At a March 5 hearing in Denver, U.S. District Court Judge Raymond Moore sentenced Jose Tapia-Rubio, 60, to eight years in federal prison followed by five years supervised release for conspiracy to possess and sell illegal substances.
Tapia-Rubio pleaded guilty last summer to two of the 57 charges filed against him, according to court documents.
Tapia-Rubio was one of 17 defendants named in an indictment filed in 2017 that outlined the charges levied against the members of the drug-trafficking organization. Of the eight individuals sentenced so far, Tapia-Rubio received the second-harshest sentence.
The nine other people named in the document are still awaiting sentencing.
Law enforcement officials seized more than a pound of methamphetamine, 12.5 kilograms of cocaine, 11 firearms and about $700,000 in cash from drug sales during their investigation, according to a press release issued by the U.S. Attorney’s Office.
The investigation was a collaboration between DEA agents, the IRS, the Aurora Police Department, and local U.S. Attorneys. Officials used confidential sources, wiretaps, physical surveillance and controlled narcotics purchases throughout their investigation, according to court documents.
Law enforcement investigators found the drug organization was trafficking cocaine and methamphetamine from Mexico into California and then to Colorado.

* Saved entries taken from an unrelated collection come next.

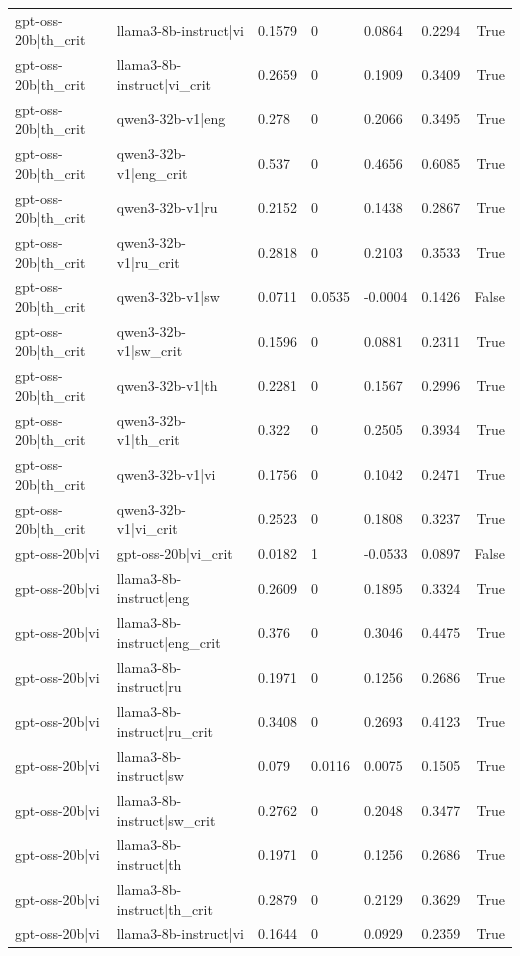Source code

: \begin{table}
\begin{tabular}{llllllr}
gpt-oss-20b|th_crit & llama3-8b-instruct|vi & 0.1579 & 0 & 0.0864 & 0.2294 & True \\
gpt-oss-20b|th_crit & llama3-8b-instruct|vi_crit & 0.2659 & 0 & 0.1909 & 0.3409 & True \\
gpt-oss-20b|th_crit & qwen3-32b-v1|eng & 0.278 & 0 & 0.2066 & 0.3495 & True \\
gpt-oss-20b|th_crit & qwen3-32b-v1|eng_crit & 0.537 & 0 & 0.4656 & 0.6085 & True \\
gpt-oss-20b|th_crit & qwen3-32b-v1|ru & 0.2152 & 0 & 0.1438 & 0.2867 & True \\
gpt-oss-20b|th_crit & qwen3-32b-v1|ru_crit & 0.2818 & 0 & 0.2103 & 0.3533 & True \\
gpt-oss-20b|th_crit & qwen3-32b-v1|sw & 0.0711 & 0.0535 & -0.0004 & 0.1426 & False \\
gpt-oss-20b|th_crit & qwen3-32b-v1|sw_crit & 0.1596 & 0 & 0.0881 & 0.2311 & True \\
gpt-oss-20b|th_crit & qwen3-32b-v1|th & 0.2281 & 0 & 0.1567 & 0.2996 & True \\
gpt-oss-20b|th_crit & qwen3-32b-v1|th_crit & 0.322 & 0 & 0.2505 & 0.3934 & True \\
gpt-oss-20b|th_crit & qwen3-32b-v1|vi & 0.1756 & 0 & 0.1042 & 0.2471 & True \\
gpt-oss-20b|th_crit & qwen3-32b-v1|vi_crit & 0.2523 & 0 & 0.1808 & 0.3237 & True \\
gpt-oss-20b|vi & gpt-oss-20b|vi_crit & 0.0182 & 1 & -0.0533 & 0.0897 & False \\
gpt-oss-20b|vi & llama3-8b-instruct|eng & 0.2609 & 0 & 0.1895 & 0.3324 & True \\
gpt-oss-20b|vi & llama3-8b-instruct|eng_crit & 0.376 & 0 & 0.3046 & 0.4475 & True \\
gpt-oss-20b|vi & llama3-8b-instruct|ru & 0.1971 & 0 & 0.1256 & 0.2686 & True \\
gpt-oss-20b|vi & llama3-8b-instruct|ru_crit & 0.3408 & 0 & 0.2693 & 0.4123 & True \\
gpt-oss-20b|vi & llama3-8b-instruct|sw & 0.079 & 0.0116 & 0.0075 & 0.1505 & True \\
gpt-oss-20b|vi & llama3-8b-instruct|sw_crit & 0.2762 & 0 & 0.2048 & 0.3477 & True \\
gpt-oss-20b|vi & llama3-8b-instruct|th & 0.1971 & 0 & 0.1256 & 0.2686 & True \\
gpt-oss-20b|vi & llama3-8b-instruct|th_crit & 0.2879 & 0 & 0.2129 & 0.3629 & True \\
gpt-oss-20b|vi & llama3-8b-instruct|vi & 0.1644 & 0 & 0.0929 & 0.2359 & True \\

\end{tabular}
\end{table}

A trio of women also named in the original indictment reportedly used hidden compartments to drive cocaine from the Northridge, California area to Colorado.
Investigators used GPS phone monitoring to locate one of the women while she was driving a GMC Terrain filled with cocaine on a Utah highway in November 2016. Upon pulling the woman over, officials found about 17 pounds of cocaine in packages labelled either “primo” or “verde,” according to court documents.
Tapia-Rubio, who also used the nickname “Don Chaquetas,” was the head of the drug trafficking organization, according to court documents. The Aurora man owned El Rancho Market, a grocery store near the intersection of South Chambers Road and East Mississippi Avenue. There, he and others loaded and stored drugs that were eventually sold and processed across Aurora and the Denver metro area. The narcotics were distributed as far Aspen, Breckenridge and New Castle, according to prosecutors.
Tapia-Rubio also used a home on East Arizona Avenue in central Aurora to store, off-load and sell drugs, according to court documents. Another home on South Pagosa Ciricle near Quincy Reservoir in southeast Aurora served as a stash house for Tapia-Rubio’s organization.
“Targeting drug traffickers and focusing on the top of their organizations is an important role for the U.S. Attorney’s Office,” U.S. Attorney Jason Dunn said in a statement. “Thanks go to the agents from the DEA, IRS CI and the Aurora Police Department who worked tirelessly on this case.”